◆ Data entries
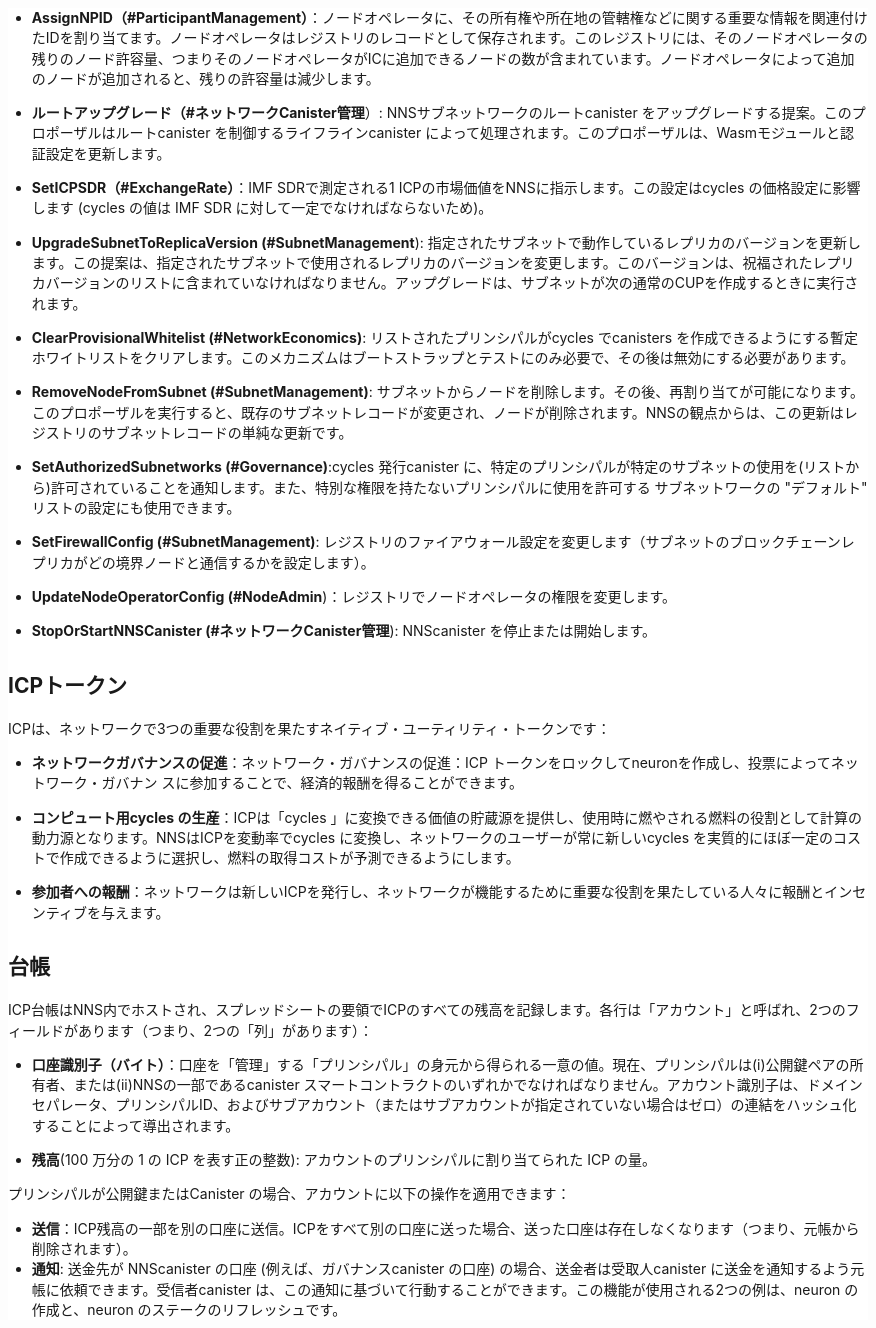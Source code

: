 - **AssignNPID（\#ParticipantManagement）**：ノードオペレータに、その所有権や所在地の管轄権などに関する重要な情報を関連付けたIDを割り当てます。ノードオペレータはレジストリのレコードとして保存されます。このレジストリには、そのノードオペレータの残りのノード許容量、つまりそのノードオペレータがICに追加できるノードの数が含まれています。ノードオペレータによって追加のノードが追加されると、残りの許容量は減少します。

- **ルートアップグレード（\#ネットワークCanister管理**）: NNSサブネットワークのルートcanister をアップグレードする提案。このプロポーザルはルートcanister を制御するライフラインcanister によって処理されます。このプロポーザルは、Wasmモジュールと認証設定を更新します。

- **SetICPSDR（\#ExchangeRate）**：IMF SDRで測定される1 ICPの市場価値をNNSに指示します。この設定はcycles の価格設定に影響します (cycles の値は IMF SDR に対して一定でなければならないため)。

- **UpgradeSubnetToReplicaVersion (\#SubnetManagement**): 指定されたサブネットで動作しているレプリカのバージョンを更新します。この提案は、指定されたサブネットで使用されるレプリカのバージョンを変更します。このバージョンは、祝福されたレプリカバージョンのリストに含まれていなければなりません。アップグレードは、サブネットが次の通常のCUPを作成するときに実行されます。

- **ClearProvisionalWhitelist (\#NetworkEconomics)**: リストされたプリンシパルがcycles でcanisters を作成できるようにする暫定ホワイトリストをクリアします。このメカニズムはブートストラップとテストにのみ必要で、その後は無効にする必要があります。

- **RemoveNodeFromSubnet (\#SubnetManagement)**: サブネットからノードを削除します。その後、再割り当てが可能になります。このプロポーザルを実行すると、既存のサブネットレコードが変更され、ノードが削除されます。NNSの観点からは、この更新はレジストリのサブネットレコードの単純な更新です。

- **SetAuthorizedSubnetworks (\#Governance)**:cycles 発行canister に、特定のプリンシパルが特定のサブネットの使用を(リストから)許可されていることを通知します。また、特別な権限を持たないプリンシパルに使用を許可する サブネットワークの "デフォルト" リストの設定にも使用できます。

- **SetFirewallConfig (\#SubnetManagement)**: レジストリのファイアウォール設定を変更します（サブネットのブロックチェーンレプリカがどの境界ノードと通信するかを設定します）。

- **UpdateNodeOperatorConfig (\#NodeAdmin**)：レジストリでノードオペレータの権限を変更します。

- **StopOrStartNNSCanister (\#ネットワークCanister管理**): NNScanister を停止または開始します。

## ICPトークン

ICPは、ネットワークで3つの重要な役割を果たすネイティブ・ユーティリティ・トークンです：

- **ネットワークガバナンスの促進**：ネットワーク・ガバナンスの促進：ICP トークンをロックしてneuronを作成し、投票によってネットワーク・ガバナン スに参加することで、経済的報酬を得ることができます。

- **コンピュート用cycles の生産**：ICPは「cycles 」に変換できる価値の貯蔵源を提供し、使用時に燃やされる燃料の役割として計算の動力源となります。NNSはICPを変動率でcycles に変換し、ネットワークのユーザーが常に新しいcycles を実質的にほぼ一定のコストで作成できるように選択し、燃料の取得コストが予測できるようにします。

- **参加者への報酬**：ネットワークは新しいICPを発行し、ネットワークが機能するために重要な役割を果たしている人々に報酬とインセンティブを与えます。

## 台帳

ICP台帳はNNS内でホストされ、スプレッドシートの要領でICPのすべての残高を記録します。各行は「アカウント」と呼ばれ、2つのフィールドがあります（つまり、2つの「列」があります）：

- **口座識別子（バイト）**：口座を「管理」する「プリンシパル」の身元から得られる一意の値。現在、プリンシパルは(i)公開鍵ペアの所有者、または(ii)NNSの一部であるcanister スマートコントラクトのいずれかでなければなりません。アカウント識別子は、ドメインセパレータ、プリンシパルID、およびサブアカウント（またはサブアカウントが指定されていない場合はゼロ）の連結をハッシュ化することによって導出されます。

- **残高**(100 万分の 1 の ICP を表す正の整数): アカウントのプリンシパルに割り当てられた ICP の量。

プリンシパルが公開鍵またはCanister の場合、アカウントに以下の操作を適用できます：

- **送信**：ICP残高の一部を別の口座に送信。ICPをすべて別の口座に送った場合、送った口座は存在しなくなります（つまり、元帳から削除されます）。
- **通知**: 送金先が NNScanister の口座 (例えば、ガバナンスcanister の口座) の場合、送金者は受取人canister に送金を通知するよう元帳に依頼できます。受信者canister は、この通知に基づいて行動することができます。この機能が使用される2つの例は、neuron の作成と、neuron のステークのリフレッシュです。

◆ Problem
When the string "SubnetManagement" appears in a line of the records above, that line is to be copied.

◆ Written answer
- **UpgradeSubnetToReplicaVersion (\#SubnetManagement**): 指定されたサブネットで動作しているレプリカのバージョンを更新します。この提案は、指定されたサブネットで使用されるレプリカのバージョンを変更します。このバージョンは、祝福されたレプリカバージョンのリストに含まれていなければなりません。アップグレードは、サブネットが次の通常のCUPを作成するときに実行されます。
- **RemoveNodeFromSubnet (\#SubnetManagement)**: サブネットからノードを削除します。その後、再割り当てが可能になります。このプロポーザルを実行すると、既存のサブネットレコードが変更され、ノードが削除されます。NNSの観点からは、この更新はレジストリのサブネットレコードの単純な更新です。
- **SetFirewallConfig (\#SubnetManagement)**: レジストリのファイアウォール設定を変更します（サブネットのブロックチェーンレプリカがどの境界ノードと通信するかを設定します）。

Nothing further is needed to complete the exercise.